Browsing through my latest copy of Town And Country, I learned some facts that surprised me. Normally, I don’t expect to be enlightened by the magazine. Mostly, I hope to be amused.
What I discovered wasn’t earth-shaking. I’d heard about power lunches before, but I didn’t know it meant being seated with people important enough to order off the menu. (“How to Eat Lunch in This Town Again,” David Netto, Town&Country, May 2021, pg. 32.)
Nor was I aware that pairing diamonds with metal was taboo until 1993 when Chopard, a Swiss Jewelry company, broke the rule, creating a stainless steel sports watch embellished with sparklers. (“The Well-Being Meter,” by Jill Newman, Town&Counry, May 2021, pg. 40.)
One article I stumbled across was about IRL and high fashion. I had to google the initials. I’m glad I did. Otherwise, I’d never have linked style with living in real life (IRL)
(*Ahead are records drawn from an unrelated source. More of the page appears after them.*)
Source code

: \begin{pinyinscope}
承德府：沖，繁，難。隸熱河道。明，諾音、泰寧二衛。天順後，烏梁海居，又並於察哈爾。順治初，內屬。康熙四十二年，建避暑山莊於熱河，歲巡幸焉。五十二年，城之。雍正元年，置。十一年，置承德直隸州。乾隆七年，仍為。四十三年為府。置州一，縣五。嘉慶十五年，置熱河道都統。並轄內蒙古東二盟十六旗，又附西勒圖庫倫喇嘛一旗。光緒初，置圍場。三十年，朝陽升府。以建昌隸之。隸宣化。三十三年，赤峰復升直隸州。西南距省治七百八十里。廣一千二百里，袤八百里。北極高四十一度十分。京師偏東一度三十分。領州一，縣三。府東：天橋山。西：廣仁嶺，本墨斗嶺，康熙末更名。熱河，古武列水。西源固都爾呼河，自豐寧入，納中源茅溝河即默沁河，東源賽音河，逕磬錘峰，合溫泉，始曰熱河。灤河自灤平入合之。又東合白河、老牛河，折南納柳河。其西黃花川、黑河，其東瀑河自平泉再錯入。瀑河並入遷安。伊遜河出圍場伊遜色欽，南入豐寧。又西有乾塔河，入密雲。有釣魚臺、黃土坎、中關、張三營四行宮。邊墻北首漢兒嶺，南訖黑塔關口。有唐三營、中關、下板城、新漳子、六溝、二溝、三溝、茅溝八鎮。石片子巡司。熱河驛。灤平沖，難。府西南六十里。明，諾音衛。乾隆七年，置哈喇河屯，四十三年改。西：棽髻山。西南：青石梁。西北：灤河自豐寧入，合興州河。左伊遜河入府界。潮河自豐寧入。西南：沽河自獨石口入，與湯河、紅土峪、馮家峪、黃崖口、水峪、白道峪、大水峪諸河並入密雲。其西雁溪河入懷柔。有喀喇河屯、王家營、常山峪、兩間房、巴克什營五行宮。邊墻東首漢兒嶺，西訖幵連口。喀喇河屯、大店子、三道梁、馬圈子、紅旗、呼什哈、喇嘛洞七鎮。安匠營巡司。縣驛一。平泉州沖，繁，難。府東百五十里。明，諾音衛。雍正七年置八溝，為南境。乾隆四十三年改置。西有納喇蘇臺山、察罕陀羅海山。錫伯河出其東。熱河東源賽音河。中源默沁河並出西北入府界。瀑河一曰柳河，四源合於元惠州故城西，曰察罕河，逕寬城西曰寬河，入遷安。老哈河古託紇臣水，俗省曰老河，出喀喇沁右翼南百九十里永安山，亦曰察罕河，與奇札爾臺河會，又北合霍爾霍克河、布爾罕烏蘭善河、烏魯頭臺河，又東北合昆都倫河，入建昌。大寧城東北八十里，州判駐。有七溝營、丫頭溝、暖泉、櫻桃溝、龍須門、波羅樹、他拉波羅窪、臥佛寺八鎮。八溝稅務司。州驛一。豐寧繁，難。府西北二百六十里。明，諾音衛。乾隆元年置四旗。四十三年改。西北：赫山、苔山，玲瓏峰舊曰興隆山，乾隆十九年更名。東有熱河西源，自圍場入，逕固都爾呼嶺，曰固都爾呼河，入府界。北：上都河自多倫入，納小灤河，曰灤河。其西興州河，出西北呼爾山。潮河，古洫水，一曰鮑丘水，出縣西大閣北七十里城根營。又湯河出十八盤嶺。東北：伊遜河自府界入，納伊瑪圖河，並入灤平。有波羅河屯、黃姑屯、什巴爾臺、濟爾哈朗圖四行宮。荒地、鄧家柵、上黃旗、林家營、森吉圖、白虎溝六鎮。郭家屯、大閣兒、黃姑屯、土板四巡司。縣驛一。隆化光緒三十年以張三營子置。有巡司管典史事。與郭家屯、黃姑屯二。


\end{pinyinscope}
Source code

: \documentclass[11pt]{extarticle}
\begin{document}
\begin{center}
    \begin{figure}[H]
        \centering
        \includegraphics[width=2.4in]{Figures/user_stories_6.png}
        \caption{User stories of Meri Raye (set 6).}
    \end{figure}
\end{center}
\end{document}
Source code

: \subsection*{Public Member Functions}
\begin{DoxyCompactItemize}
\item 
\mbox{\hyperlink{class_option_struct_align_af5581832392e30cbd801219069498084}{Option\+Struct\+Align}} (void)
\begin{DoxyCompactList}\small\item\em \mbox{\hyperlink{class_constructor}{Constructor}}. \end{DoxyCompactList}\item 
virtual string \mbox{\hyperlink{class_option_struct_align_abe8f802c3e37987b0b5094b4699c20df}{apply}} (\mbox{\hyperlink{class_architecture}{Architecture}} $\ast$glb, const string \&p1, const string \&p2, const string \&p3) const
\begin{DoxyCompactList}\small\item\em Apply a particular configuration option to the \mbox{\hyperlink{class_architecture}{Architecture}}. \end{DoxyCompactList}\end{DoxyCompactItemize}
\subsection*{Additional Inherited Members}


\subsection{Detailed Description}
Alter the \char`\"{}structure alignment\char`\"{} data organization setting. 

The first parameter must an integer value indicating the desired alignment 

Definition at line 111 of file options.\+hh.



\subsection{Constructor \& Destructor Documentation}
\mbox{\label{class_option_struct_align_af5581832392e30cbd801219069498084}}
How could I when a day earlier, I’d observed a teenager painfully teetering along the sidewalk shod in spindly six-inch heels? They gave a slant of her gait reminiscent of the forward slash on a computer keyboard. What protected her from gravity’s pull was a pair of platform soles of equal height. Hobbled as she was, had this young slave to couture been a wedding guest, she would never have escaped the church in time if the bride’s jilted lover had joined the ceremony with an AK-47. To be blunt, those shoes were anathema to IRL.
Despite my vivid imagination, Bridget Foley, in her article “It’s Actually Quite Simple,” insists couture is about clothes for women who lead bold, dynamic lives which demand “numerous wardrobe requirements.” (Town&Country, May 2021, pg. 65.) Even so, a few lines later, she admits, these gals she refers to are the ones we most fantasize about–celebrities or members of the superrich–not IRL people I’m likely to bump into at the supermarket.
If pressed, Foley might agree. Couture, she admits, isn‘t focused on the women who wear these garments. Instead, it is a tribute to fashion as an art form with its dedication to fine workmanship. “There’s so much love in each silhouette,” says Virginie Viard, Chanel’s creative director. (Ibid, pg. 65.)
Despite my skepticism about IRL and couture, I get it Some of these gowns are destined to live in museums or private collections. That a dress gets worn rather than framed doesn’t diminish it as a work of art.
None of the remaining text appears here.